Forty-nine percent of voters plan to vote for the Republican nominee to represent their House district while 45 percent said they’d back their Democratic opponent, according to a New York Times/Siena College poll released Monday. Of particular note was a 32 point swing among independent women toward the GOP. In September’s iteration of the poll, Democrats boasted a 14 point lead among that demographic, but by October, Republicans held an 18 point advantage.
While Democratic officials and progressive commentators had suggested that the Supreme Court’s overturning of Roe v. Wade might lessen the expected electoral blow of the midterms, the swing toward the GOP among independent women — the group most heavily targeted by Democratic strategists — suggests that their focus on abortion might be to their own detriment.
In a TV segment last month, Republican operative Matt Gorman was rebuked by his fellow panelists for suggesting that abortion “is not in the top four of issues.”
Yamiche Alcindor of PBS and NBC insisted that on the campaign trail “abortion comes up 90 percent of the time” when she speaks with voters. Claire McCaskill, a Missouri Democrat and former senator who lost her re-election bid in 2016, shouted over other guests to declare “I hope Matt keeps saying that everywhere he goes — that abortion isn’t really an issue here in this election. I think it is exactly what infuriates women when they hear that.”

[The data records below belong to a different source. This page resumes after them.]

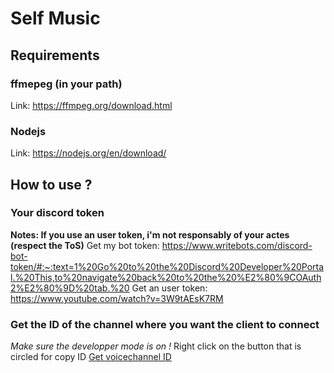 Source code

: # Self Music

## Requirements
### ffmepeg (in your path)
Link: https://ffmpeg.org/download.html
### Nodejs
Link: https://nodejs.org/en/download/

## How to use ?
### Your discord token
**Notes: If you use an user token, i'm not responsably of your actes (respect the ToS)**
Get my bot token: https://www.writebots.com/discord-bot-token/#:~:text=1%20Go%20to%20the%20Discord%20Developer%20Portal.%20This,to%20navigate%20back%20to%20the%20%E2%80%9COAuth2%E2%80%9D%20tab.%20
Get an user token: https://www.youtube.com/watch?v=3W9tAEsK7RM
### Get the ID of the channel where you want the client to connect
*Make sure the developper mode is on !*
Right click on the button that is circled for copy ID
[Get voicechannel ID](https://github.com/NaNtheDev/self-music/blob/images/Capture.PNG?raw=true)
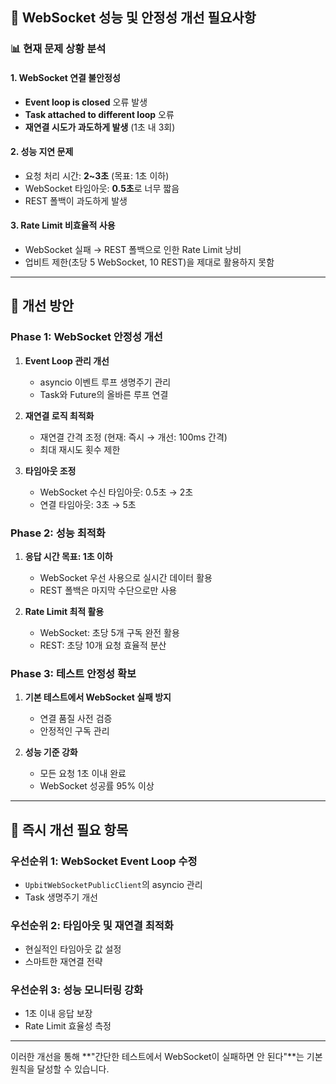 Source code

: ## 🚨 WebSocket 성능 및 안정성 개선 필요사항

### 📊 현재 문제 상황 분석

#### 1. WebSocket 연결 불안정성
- **Event loop is closed** 오류 발생
- **Task attached to different loop** 오류
- **재연결 시도가 과도하게 발생** (1초 내 3회)

#### 2. 성능 지연 문제
- 요청 처리 시간: **2~3초** (목표: 1초 이하)
- WebSocket 타임아웃: **0.5초**로 너무 짧음
- REST 폴백이 과도하게 발생

#### 3. Rate Limit 비효율적 사용
- WebSocket 실패 → REST 폴백으로 인한 Rate Limit 낭비
- 업비트 제한(초당 5 WebSocket, 10 REST)을 제대로 활용하지 못함

---

## 🎯 개선 방안

### Phase 1: WebSocket 안정성 개선
1. **Event Loop 관리 개선**
   - asyncio 이벤트 루프 생명주기 관리
   - Task와 Future의 올바른 루프 연결

2. **재연결 로직 최적화**
   - 재연결 간격 조정 (현재: 즉시 → 개선: 100ms 간격)
   - 최대 재시도 횟수 제한

3. **타임아웃 조정**
   - WebSocket 수신 타임아웃: 0.5초 → 2초
   - 연결 타임아웃: 3초 → 5초

### Phase 2: 성능 최적화
1. **응답 시간 목표: 1초 이하**
   - WebSocket 우선 사용으로 실시간 데이터 활용
   - REST 폴백은 마지막 수단으로만 사용

2. **Rate Limit 최적 활용**
   - WebSocket: 초당 5개 구독 완전 활용
   - REST: 초당 10개 요청 효율적 분산

### Phase 3: 테스트 안정성 확보
1. **기본 테스트에서 WebSocket 실패 방지**
   - 연결 품질 사전 검증
   - 안정적인 구독 관리

2. **성능 기준 강화**
   - 모든 요청 1초 이내 완료
   - WebSocket 성공률 95% 이상

---

## 🔧 즉시 개선 필요 항목

### 우선순위 1: WebSocket Event Loop 수정
- `UpbitWebSocketPublicClient`의 asyncio 관리
- Task 생명주기 개선

### 우선순위 2: 타임아웃 및 재연결 최적화
- 현실적인 타임아웃 값 설정
- 스마트한 재연결 전략

### 우선순위 3: 성능 모니터링 강화
- 1초 이내 응답 보장
- Rate Limit 효율성 측정

---

이러한 개선을 통해 **"간단한 테스트에서 WebSocket이 실패하면 안 된다"**는
기본 원칙을 달성할 수 있습니다.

According to a study conducted by AdImpact, Democrats spent 73 million on messaging ads about abortion in September, which is “about a third of all Democratic television ad spending,” per NPR.
Twenty-six percent of voters in the Times/Siena poll identified the economy as the most important issue facing the country today. That was followed by inflation (18 percent), other (9 percent), the state of democracy (8 percent), immigration and abortion (five percent apiece), and then political division (four percent).
Only 24 percent of voters said the country was on the right track, while 64 percent indicated the opposite. Democrats presently hold the White House and majorities in both chambers of Congress, and President Joe Biden’s approval rating is nearly 20 points underwater.
The poll of 792 likely voters nationwide was conducted from October 9-12. The margin of error is plus or minus 4.1 points.